Show every line from the data below that includes "Krauß".

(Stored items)
..............................
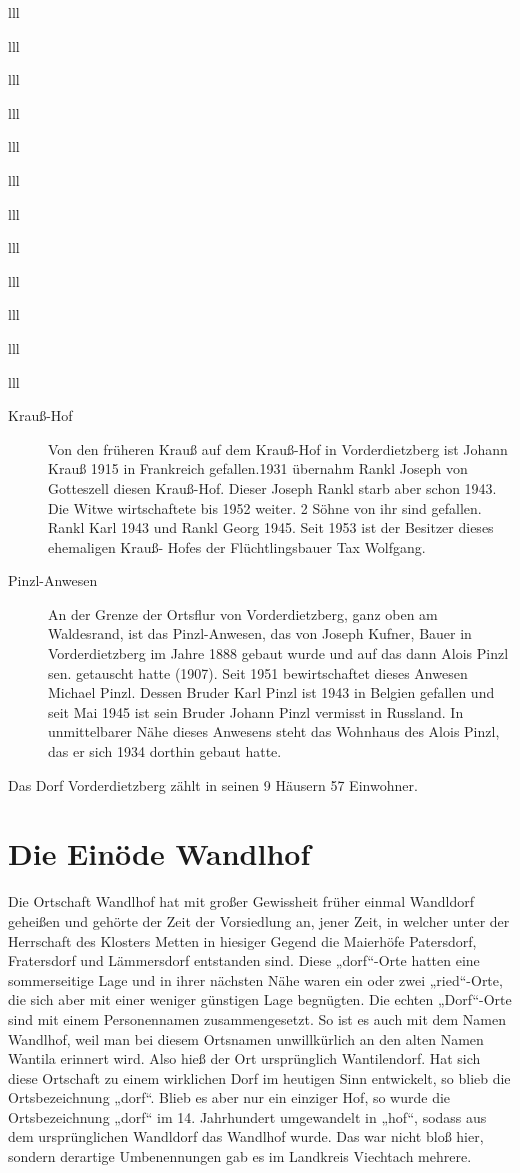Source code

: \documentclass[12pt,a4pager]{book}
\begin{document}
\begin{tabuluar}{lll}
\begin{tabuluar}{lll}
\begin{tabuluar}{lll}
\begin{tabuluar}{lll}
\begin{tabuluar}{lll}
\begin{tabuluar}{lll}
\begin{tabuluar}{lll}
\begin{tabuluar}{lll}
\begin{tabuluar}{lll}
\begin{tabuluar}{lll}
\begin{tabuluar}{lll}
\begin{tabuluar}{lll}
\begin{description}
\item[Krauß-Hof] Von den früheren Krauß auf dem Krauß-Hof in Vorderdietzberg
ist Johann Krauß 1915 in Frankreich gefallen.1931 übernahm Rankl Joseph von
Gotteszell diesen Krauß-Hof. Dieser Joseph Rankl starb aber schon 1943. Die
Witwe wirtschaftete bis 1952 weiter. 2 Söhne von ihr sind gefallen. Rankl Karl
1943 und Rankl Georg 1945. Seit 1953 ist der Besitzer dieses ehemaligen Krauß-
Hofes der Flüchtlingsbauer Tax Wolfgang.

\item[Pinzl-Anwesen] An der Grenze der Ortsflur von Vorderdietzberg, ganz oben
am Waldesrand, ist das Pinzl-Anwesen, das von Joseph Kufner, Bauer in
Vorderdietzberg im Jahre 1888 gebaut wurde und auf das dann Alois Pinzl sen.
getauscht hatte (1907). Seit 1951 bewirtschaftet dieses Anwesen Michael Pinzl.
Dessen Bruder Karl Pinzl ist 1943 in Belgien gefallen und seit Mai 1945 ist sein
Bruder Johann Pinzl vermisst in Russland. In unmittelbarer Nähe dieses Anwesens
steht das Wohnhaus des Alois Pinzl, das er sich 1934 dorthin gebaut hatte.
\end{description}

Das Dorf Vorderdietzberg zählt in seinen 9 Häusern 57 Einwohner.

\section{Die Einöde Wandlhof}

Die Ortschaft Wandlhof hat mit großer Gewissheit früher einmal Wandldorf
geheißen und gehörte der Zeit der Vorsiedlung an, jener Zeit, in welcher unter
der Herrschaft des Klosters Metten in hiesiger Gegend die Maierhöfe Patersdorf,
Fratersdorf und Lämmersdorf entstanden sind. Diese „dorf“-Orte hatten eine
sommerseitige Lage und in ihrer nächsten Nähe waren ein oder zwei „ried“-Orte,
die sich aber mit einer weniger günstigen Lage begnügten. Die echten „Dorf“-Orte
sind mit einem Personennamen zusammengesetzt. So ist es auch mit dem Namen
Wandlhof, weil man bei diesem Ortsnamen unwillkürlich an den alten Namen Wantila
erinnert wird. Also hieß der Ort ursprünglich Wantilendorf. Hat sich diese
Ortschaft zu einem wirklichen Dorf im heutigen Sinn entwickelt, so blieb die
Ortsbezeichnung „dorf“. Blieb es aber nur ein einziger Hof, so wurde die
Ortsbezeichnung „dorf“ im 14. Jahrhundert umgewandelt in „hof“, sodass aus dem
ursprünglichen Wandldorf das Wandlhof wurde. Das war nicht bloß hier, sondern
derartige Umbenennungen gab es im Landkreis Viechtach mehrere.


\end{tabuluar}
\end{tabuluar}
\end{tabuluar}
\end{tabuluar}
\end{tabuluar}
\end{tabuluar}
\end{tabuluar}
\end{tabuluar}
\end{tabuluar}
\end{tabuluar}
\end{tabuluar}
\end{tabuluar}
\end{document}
..............................
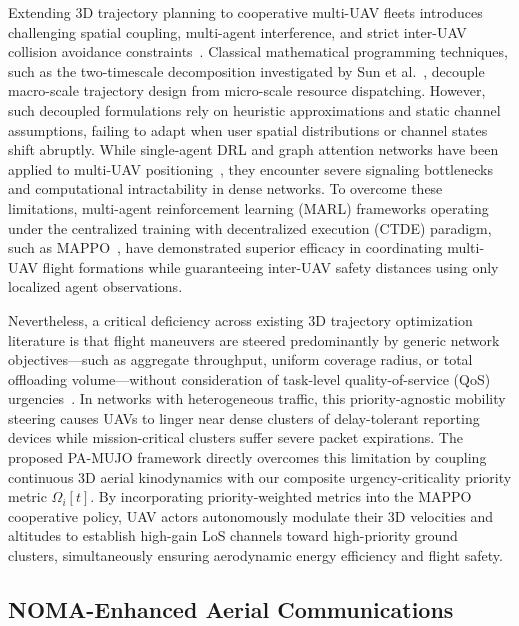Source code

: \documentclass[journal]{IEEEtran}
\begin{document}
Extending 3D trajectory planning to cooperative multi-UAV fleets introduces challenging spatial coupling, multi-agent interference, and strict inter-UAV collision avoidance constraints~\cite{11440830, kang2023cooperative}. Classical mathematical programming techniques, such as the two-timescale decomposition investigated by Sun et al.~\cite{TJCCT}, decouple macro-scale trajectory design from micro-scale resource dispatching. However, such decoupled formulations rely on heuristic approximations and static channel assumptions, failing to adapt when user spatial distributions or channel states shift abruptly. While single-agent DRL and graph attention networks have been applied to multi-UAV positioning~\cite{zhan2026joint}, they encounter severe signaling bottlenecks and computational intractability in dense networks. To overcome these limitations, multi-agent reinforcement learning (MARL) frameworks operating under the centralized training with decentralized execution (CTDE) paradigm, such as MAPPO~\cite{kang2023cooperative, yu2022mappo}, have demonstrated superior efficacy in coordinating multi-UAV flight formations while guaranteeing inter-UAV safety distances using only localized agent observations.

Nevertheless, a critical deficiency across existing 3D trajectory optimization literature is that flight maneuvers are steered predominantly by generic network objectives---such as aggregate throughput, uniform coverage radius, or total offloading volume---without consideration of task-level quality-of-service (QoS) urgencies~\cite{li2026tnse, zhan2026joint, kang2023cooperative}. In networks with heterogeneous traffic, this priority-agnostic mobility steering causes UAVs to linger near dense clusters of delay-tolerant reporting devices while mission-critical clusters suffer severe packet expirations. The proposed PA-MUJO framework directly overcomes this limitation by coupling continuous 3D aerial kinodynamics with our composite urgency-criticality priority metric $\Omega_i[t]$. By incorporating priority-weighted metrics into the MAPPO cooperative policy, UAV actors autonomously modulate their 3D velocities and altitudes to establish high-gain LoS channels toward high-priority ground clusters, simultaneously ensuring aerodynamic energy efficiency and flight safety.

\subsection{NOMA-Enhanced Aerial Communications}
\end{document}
..............................
* **Answer**:
\item[Krauß-Hof] Von den früheren Krauß auf dem Krauß-Hof in Vorderdietzberg
ist Johann Krauß 1915 in Frankreich gefallen.1931 übernahm Rankl Joseph von
Gotteszell diesen Krauß-Hof. Dieser Joseph Rankl starb aber schon 1943. Die
1943 und Rankl Georg 1945. Seit 1953 ist der Besitzer dieses ehemaligen Krauß-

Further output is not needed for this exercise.